Cash and short term investments-The carrying amount of these financial instruments (cash and due from banks, interest-bearing bank balances, federal funds sold and securities purchased under agreements to resell) approximates fair value. All mature within 90 days and do not present unanticipated credit concerns and are classified as Level 1.

Investment Securities-Measurement is on a recurring basis based upon quoted market prices, if available. If quoted market prices are not available, fair values are measured using independent pricing models or other model-based valuation techniques such as the present value of future cash flows, adjusted for prepayment assumptions, projected credit losses, and liquidity. Level 1 securities include those traded on an active exchange, such as the New York Stock Exchange, or by dealers or brokers in active over-the-counter markets. Level 2 securities include mortgage-backed securities issued both by government sponsored enterprises and private label mortgage-backed securities. Generally, these fair values are priced from established pricing models. Level 3 securities include corporate debt obligations and asset–backed securities that are less liquid or for which there is an inactive market.

23

 

Other investments, at cost-The carrying value of other investments, such as FHLB stock, approximates fair value based on redemption provisions.
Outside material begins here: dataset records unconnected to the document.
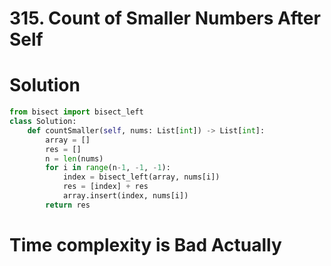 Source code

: # 315. Count of Smaller Numbers After Self

# Solution

```Python
from bisect import bisect_left
class Solution:
    def countSmaller(self, nums: List[int]) -> List[int]:
        array = []
        res = []
        n = len(nums)
        for i in range(n-1, -1, -1):
            index = bisect_left(array, nums[i])
            res = [index] + res
            array.insert(index, nums[i])
        return res
```

# Time complexity is Bad Actually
Loans Held for Sale-The Company originates fixed rate residential loans on a servicing released basis in the secondary market. Loans closed but not yet settled with an investor, are carried in the Company’s loans held for sale portfolio. These loans are fixed rate residential loans that have been originated in the Company’s name and have closed. Virtually all of these loans have commitments to be purchased by investors at a locked in price with the investors on the same day that the loan was locked in with the Company’s customers. Therefore, these loans present very little market risk for the Company and are classified as Level 2. The carrying amount of these loans approximates fair value.

Loans-The valuation of loans receivable is estimated using the exit price notion which incorporates factors, such as enhanced credit risk, illiquidity risk and market factors that sometimes exist in exit prices in dislocated markets. This credit risk assumption is intended to approximate the fair value that a market participant would realize in a hypothetical orderly transaction. The Company’s loan portfolio is initially fair valued using a segmented approach. The Company divides its loan portfolio into the following categories: variable rate loans, impaired loans and all other loans. The results are then adjusted to account for credit risk as described above.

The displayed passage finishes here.